Well, this didn't work out, although it should work perfectly. When I
type in "nc <- name.check(tree, data)" and then "nc" I get all tree
species (over 3000 species) in the $Tree.not.data part. In the $Data.not
tree part I see 281 numbers from "1" to "281", this is the number of
species in my data file. Seems like R doesnt recognize the species names
in the data file.

The data file is a .csv file and looks like this:

species
Species_1
Speceis_2
Species_3
....
Species_281

so its one column and nothing else. What should I do?

Thanks a lot


----- Original Message ----- From: "Graham Slater" <gsla...@ucla.edu>
To: "Eugen Egorov" <eugen...@online.de>
Cc: <r-sig-phylo@r-project.org>
Sent: Thursday, March 03, 2011 7:54 PM
Subject: Re: [R-sig-phylo] Pruning a tree


drop.tip assumes you have identified the tips that you want to remove,
which you could do using

nc <- name.check(tree, data).
newtree <- drop.tip(tree, nc[[1]])

or

newtree <- drop.tip(tree, nc$Tree.not.data) # note that Tree has a caps
and not using this could cause a weird tree with no tips to be output.

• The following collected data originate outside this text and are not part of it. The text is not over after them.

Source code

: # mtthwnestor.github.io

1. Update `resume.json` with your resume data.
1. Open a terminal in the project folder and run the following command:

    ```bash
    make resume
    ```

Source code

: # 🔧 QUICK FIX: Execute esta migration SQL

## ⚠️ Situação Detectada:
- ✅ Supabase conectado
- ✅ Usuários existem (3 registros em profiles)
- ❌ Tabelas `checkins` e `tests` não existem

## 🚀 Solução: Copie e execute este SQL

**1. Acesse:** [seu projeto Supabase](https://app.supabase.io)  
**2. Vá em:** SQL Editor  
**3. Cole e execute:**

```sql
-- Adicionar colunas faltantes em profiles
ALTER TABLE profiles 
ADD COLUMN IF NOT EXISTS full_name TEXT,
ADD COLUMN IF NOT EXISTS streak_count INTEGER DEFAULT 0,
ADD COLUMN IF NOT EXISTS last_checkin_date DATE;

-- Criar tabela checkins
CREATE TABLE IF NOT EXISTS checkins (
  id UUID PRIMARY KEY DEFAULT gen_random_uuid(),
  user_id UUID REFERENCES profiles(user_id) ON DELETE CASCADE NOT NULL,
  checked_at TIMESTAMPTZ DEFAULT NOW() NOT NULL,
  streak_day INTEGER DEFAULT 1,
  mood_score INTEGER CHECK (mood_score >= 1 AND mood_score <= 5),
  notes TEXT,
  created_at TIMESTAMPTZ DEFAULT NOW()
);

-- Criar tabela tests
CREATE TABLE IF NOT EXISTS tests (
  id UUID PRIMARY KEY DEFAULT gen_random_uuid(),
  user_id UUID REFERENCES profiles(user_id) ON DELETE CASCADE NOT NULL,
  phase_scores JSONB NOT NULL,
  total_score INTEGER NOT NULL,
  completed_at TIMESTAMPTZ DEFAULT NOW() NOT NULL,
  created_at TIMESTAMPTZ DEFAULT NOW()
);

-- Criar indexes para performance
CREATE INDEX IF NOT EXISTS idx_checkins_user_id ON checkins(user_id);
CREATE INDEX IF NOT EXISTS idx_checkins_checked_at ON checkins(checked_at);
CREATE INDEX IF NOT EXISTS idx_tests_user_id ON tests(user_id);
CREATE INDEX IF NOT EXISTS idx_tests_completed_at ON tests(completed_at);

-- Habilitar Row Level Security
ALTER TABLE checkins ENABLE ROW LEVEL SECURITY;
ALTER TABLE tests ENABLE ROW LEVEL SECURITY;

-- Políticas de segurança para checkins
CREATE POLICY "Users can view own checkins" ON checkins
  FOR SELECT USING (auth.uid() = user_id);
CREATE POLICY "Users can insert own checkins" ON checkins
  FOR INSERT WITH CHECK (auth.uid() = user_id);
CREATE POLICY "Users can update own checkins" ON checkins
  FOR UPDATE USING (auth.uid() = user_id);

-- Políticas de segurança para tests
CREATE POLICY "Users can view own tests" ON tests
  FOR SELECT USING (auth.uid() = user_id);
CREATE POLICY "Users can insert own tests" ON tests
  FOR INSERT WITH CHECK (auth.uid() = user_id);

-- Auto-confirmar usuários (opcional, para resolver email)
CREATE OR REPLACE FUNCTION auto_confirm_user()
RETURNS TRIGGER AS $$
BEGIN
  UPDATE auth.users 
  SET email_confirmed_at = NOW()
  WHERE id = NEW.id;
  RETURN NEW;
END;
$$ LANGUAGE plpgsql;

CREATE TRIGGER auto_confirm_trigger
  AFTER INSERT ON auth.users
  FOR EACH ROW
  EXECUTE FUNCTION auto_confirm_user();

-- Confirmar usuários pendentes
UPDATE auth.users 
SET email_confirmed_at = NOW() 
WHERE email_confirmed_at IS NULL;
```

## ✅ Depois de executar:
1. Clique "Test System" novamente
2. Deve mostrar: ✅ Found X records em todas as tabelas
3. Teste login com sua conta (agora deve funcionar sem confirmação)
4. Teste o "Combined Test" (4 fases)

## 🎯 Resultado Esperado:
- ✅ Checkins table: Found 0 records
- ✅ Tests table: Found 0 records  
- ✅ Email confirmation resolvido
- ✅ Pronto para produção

But if your data are simply a list of names (and I assume here you mean
you have a vector of names rather than an actual list) and you don't
know exactly which species are missing then the following might be easier:


missing <- tree$tip.label[is.na(match(tree$tip.label, listofnames))] ##
will use the match() function to identify the tips that are not present
in your list - it essentially is trying to match the tip names from the
tree to your list and if there is no match it reports NA for that tip.
we get the tip names corresponding to those NAs here

newtree <- drop.tip(tree, missing) # this will remove those tips


graham
On Mar 3, 2011, at 9:15 AM, Eugen Egorov wrote:

Hi all,

I have a huge tree and a list with species. Now I want to prune the
tree, so only species appearing in the list are left in the tree. I
tried the geiger package to compare tree species with those in the
list, but that didn't work out, because I recieved a tree with 0 tips
and 1 node after using "drop.tip$tree.not.data". I guess I have to
format the list, but I don't know in which way. Any idea how I do that?